La rivolta è mondiale, ma paradossalmente i “rivoltosi” non lo sanno. E’ mondiale perché tanta e tale è la fame che per forza di cose si sta manifestando uno spirito che porta verso questa direzione: hegelianamente potremmo dire che è lo Spirito della Storia che ci porta verso questi avvenimenti, in termini più contemporanei che c’è una psicologia sociale che si manifesta in questi sommovimenti continentali.
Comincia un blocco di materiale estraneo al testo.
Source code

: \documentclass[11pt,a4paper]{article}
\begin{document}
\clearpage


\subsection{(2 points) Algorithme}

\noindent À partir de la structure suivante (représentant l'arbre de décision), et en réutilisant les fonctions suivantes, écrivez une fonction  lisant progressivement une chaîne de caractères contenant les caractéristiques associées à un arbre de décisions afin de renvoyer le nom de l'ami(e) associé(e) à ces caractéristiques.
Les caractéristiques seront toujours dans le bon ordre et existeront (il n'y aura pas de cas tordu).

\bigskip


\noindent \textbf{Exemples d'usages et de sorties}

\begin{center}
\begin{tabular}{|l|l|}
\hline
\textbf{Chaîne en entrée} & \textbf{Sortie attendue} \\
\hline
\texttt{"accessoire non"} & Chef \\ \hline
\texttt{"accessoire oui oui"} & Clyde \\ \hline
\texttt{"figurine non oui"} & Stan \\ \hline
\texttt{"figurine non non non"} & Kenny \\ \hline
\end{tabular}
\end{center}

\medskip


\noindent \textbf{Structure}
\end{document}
Io però non credo né allo Spirito della Storia né all’anima sociale, credo che dobbiamo cominciare a prendere coscienza ed organizzarci a livello quantomeno continentale e mediterraneo.
Il coraggio di fare proposte rivoluzionarie: dalla bancarotta all’autogestione di fabbriche e facoltà.
Di fronte alla durezza di queste proteste emerge la mancanza di proposte serie e davvero rivoluzionarie. O si chiacchiera, come in Europa, o si cerca semplicemente di sfamarsi, come il Algeria e in Tunisia dove la gente assalta i supermercati. Non emerge alcun progetto.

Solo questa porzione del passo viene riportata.